_Directions_.
The reply should be one number: how many lines of the data below contain "Step".

Document images with source code:
══════════════════════════════

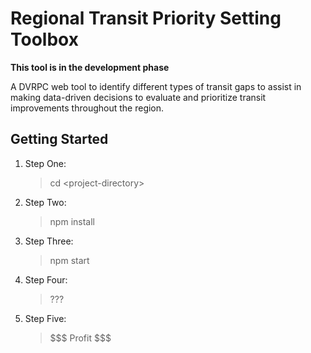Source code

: # Regional Transit Priority Setting Toolbox

**This tool is in the development phase**

A DVRPC web tool to identify different types of transit gaps to assist in making data-driven decisions to evaluate and prioritize transit improvements throughout the region. 

## **Getting Started**

1. Step One:
    > cd \<project-directory\>
1. Step Two:
    > npm install

2. Step Three:
    > npm start
3. Step Four:
    > ???
1. Step Five:
    > \$\$\$ Profit \$\$\$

══════════════════════════════

_Solution to this exercise_.
5